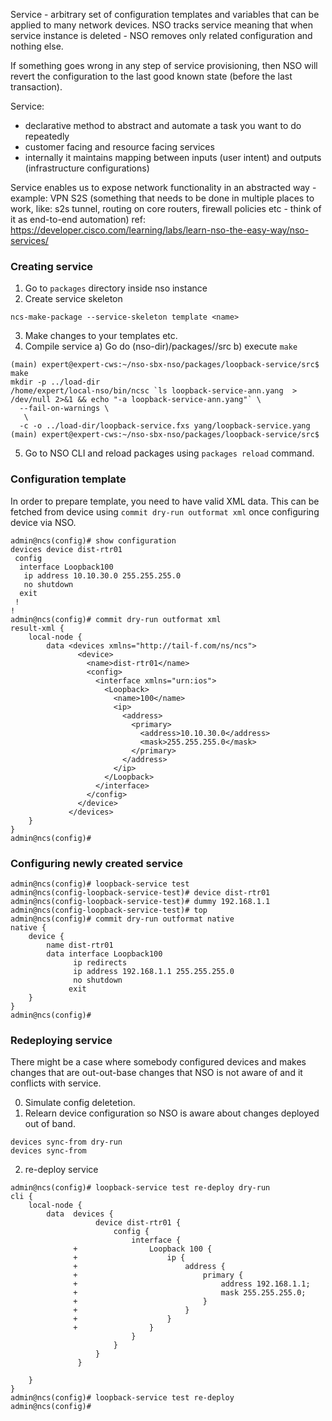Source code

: Service - arbitrary set of configuration templates and variables that can be applied to many network devices. NSO tracks service meaning that when service instance is deleted - NSO removes only related configuration and nothing else.

If something goes wrong in any step of service provisioning, then NSO will revert the configuration to the last good known state (before the last transaction).

Service:
- declarative method to abstract and automate a task you want to do repeatedly
- customer facing and resource facing services
- internally it maintains mapping between inputs (user intent) and outputs (infrastructure configurations)


Service enables us to expose network functionality in an abstracted way - example: VPN S2S (something that needs to be done in multiple places to work, like: s2s tunnel, routing on core routers, firewall policies etc - think of it as end-to-end automation)
ref: https://developer.cisco.com/learning/labs/learn-nso-the-easy-way/nso-services/


### Creating service

1. Go to `packages` directory inside nso instance
2. Create service skeleton
```
ncs-make-package --service-skeleton template <name>
```
3. Make changes to your templates etc.
4. Compile service
  a) Go do (nso-dir)/packages/<service-name>/src
  b) execute `make`
  ```
  (main) expert@expert-cws:~/nso-sbx-nso/packages/loopback-service/src$ make
mkdir -p ../load-dir
/home/expert/local-nso/bin/ncsc `ls loopback-service-ann.yang  > /dev/null 2>&1 && echo "-a loopback-service-ann.yang"` \
	--fail-on-warnings \
	 \
	-c -o ../load-dir/loopback-service.fxs yang/loopback-service.yang
(main) expert@expert-cws:~/nso-sbx-nso/packages/loopback-service/src$ 
```
5. Go to NSO CLI and reload packages using `packages reload` command.

### Configuration template

In order to prepare template, you need to have valid XML data. This can be fetched from device using `commit dry-run outformat xml` once configuring device via NSO.

```
admin@ncs(config)# show configuration 
devices device dist-rtr01
 config
  interface Loopback100
   ip address 10.10.30.0 255.255.255.0
   no shutdown
  exit
 !
!
admin@ncs(config)# commit dry-run outformat xml
result-xml {
    local-node {
        data <devices xmlns="http://tail-f.com/ns/ncs">
               <device>
                 <name>dist-rtr01</name>
                 <config>
                   <interface xmlns="urn:ios">
                     <Loopback>
                       <name>100</name>
                       <ip>
                         <address>
                           <primary>
                             <address>10.10.30.0</address>
                             <mask>255.255.255.0</mask>
                           </primary>
                         </address>
                       </ip>
                     </Loopback>
                   </interface>
                 </config>
               </device>
             </devices>
    }
}
admin@ncs(config)# 
```

### Configuring newly created service
```
admin@ncs(config)# loopback-service test
admin@ncs(config-loopback-service-test)# device dist-rtr01 
admin@ncs(config-loopback-service-test)# dummy 192.168.1.1
admin@ncs(config-loopback-service-test)# top
admin@ncs(config)# commit dry-run outformat native
native {
    device {
        name dist-rtr01
        data interface Loopback100
              ip redirects
              ip address 192.168.1.1 255.255.255.0
              no shutdown
             exit
    }
}
admin@ncs(config)# 
```

### Redeploying service

There might be a case where somebody configured devices and makes changes that are out-out-base changes that NSO is not aware of and it conflicts with service.

0. Simulate config deletetion.
1. Relearn device configuration so NSO is aware about changes deployed out of band.
```
devices sync-from dry-run
devices sync-from
```
2. re-deploy service
```
admin@ncs(config)# loopback-service test re-deploy dry-run 
cli {
    local-node {
        data  devices {
                   device dist-rtr01 {
                       config {
                           interface {
              +                Loopback 100 {
              +                    ip {
              +                        address {
              +                            primary {
              +                                address 192.168.1.1;
              +                                mask 255.255.255.0;
              +                            }
              +                        }
              +                    }
              +                }
                           }
                       }
                   }
               }
              
    }
}
admin@ncs(config)# loopback-service test re-deploy        
admin@ncs(config)# 
```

________

Across the material, how many lines contain "templates"? The reply must be that number and nothing else.

◆ Task answer: 2